Retype, word for word, every line from the one holding "các quan hệ phi tuyến và" through the one holding "vẹt (overfit); đồng" in the entries below, both included, and only those lines.

[Start of Attachment]

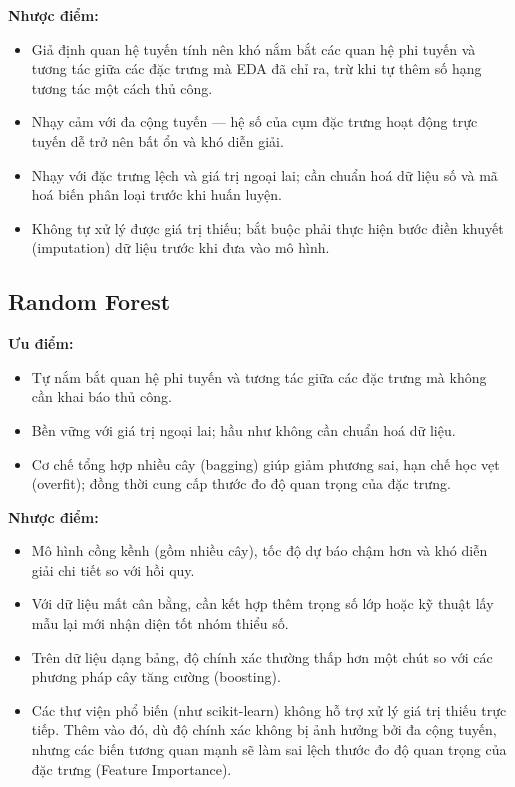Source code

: \documentclass[a4paper]{article}
\newcommand{\code}[1]{{\ttfamily\def\_{\textunderscore\discretionary{}{}{}}#1}}
\def\code#1{#1}%
\def\_{ }%
\begin{document}
\textbf{Nhược điểm:}
\begin{itemize}[leftmargin=*]
  \item Giả định quan hệ tuyến tính nên khó nắm bắt các quan hệ phi tuyến và
        tương tác giữa các đặc trưng mà EDA đã chỉ ra, trừ khi tự thêm số hạng
        tương tác một cách thủ công.
  \item Nhạy cảm với đa cộng tuyến --- hệ số của cụm đặc trưng hoạt động trực
        tuyến dễ trở nên bất ổn và khó diễn giải.
  \item Nhạy với đặc trưng lệch và giá trị ngoại lai; cần chuẩn hoá dữ liệu số
        và mã hoá biến phân loại trước khi huấn luyện.
  \item Không tự xử lý được giá trị thiếu; bắt buộc phải thực hiện bước điền
        khuyết (imputation) dữ liệu trước khi đưa vào mô hình.
\end{itemize}

\subsection{Random Forest}

\textbf{Ưu điểm:}
\begin{itemize}[leftmargin=*]
  \item Tự nắm bắt quan hệ phi tuyến và tương tác giữa các đặc trưng mà không
        cần khai báo thủ công.
  \item Bền vững với giá trị ngoại lai; hầu như không cần chuẩn hoá dữ liệu.
  \item Cơ chế tổng hợp nhiều cây (bagging) giúp giảm phương sai, hạn chế học
        vẹt (overfit); đồng thời cung cấp thước đo độ quan trọng của đặc trưng.
\end{itemize}

\textbf{Nhược điểm:}
\begin{itemize}[leftmargin=*]
  \item Mô hình cồng kềnh (gồm nhiều cây), tốc độ dự báo chậm hơn và khó diễn
        giải chi tiết so với hồi quy.
  \item Với dữ liệu mất cân bằng, cần kết hợp thêm trọng số lớp hoặc kỹ thuật
        lấy mẫu lại mới nhận diện tốt nhóm thiểu số.
  \item Trên dữ liệu dạng bảng, độ chính xác thường thấp hơn một chút so với
        các phương pháp cây tăng cường (boosting).
  \item Các thư viện phổ biến (như \code{scikit-learn}) không hỗ trợ xử lý giá trị
        thiếu trực tiếp. Thêm vào đó, dù độ chính xác không bị ảnh hưởng bởi
        đa cộng tuyến, nhưng các biến tương quan mạnh sẽ làm sai lệch thước
        đo độ quan trọng của đặc trưng (Feature Importance).
\end{itemize}
\end{document}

[End of Attachment]

| RESPONSE AREA |
  \item Giả định quan hệ tuyến tính nên khó nắm bắt các quan hệ phi tuyến và
        tương tác giữa các đặc trưng mà EDA đã chỉ ra, trừ khi tự thêm số hạng
        tương tác một cách thủ công.
  \item Nhạy cảm với đa cộng tuyến --- hệ số của cụm đặc trưng hoạt động trực
        tuyến dễ trở nên bất ổn và khó diễn giải.
  \item Nhạy với đặc trưng lệch và giá trị ngoại lai; cần chuẩn hoá dữ liệu số
        và mã hoá biến phân loại trước khi huấn luyện.
  \item Không tự xử lý được giá trị thiếu; bắt buộc phải thực hiện bước điền
        khuyết (imputation) dữ liệu trước khi đưa vào mô hình.
\end{itemize}

\subsection{Random Forest}

\textbf{Ưu điểm:}
\begin{itemize}[leftmargin=*]
  \item Tự nắm bắt quan hệ phi tuyến và tương tác giữa các đặc trưng mà không
        cần khai báo thủ công.
  \item Bền vững với giá trị ngoại lai; hầu như không cần chuẩn hoá dữ liệu.
  \item Cơ chế tổng hợp nhiều cây (bagging) giúp giảm phương sai, hạn chế học
        vẹt (overfit); đồng thời cung cấp thước đo độ quan trọng của đặc trưng.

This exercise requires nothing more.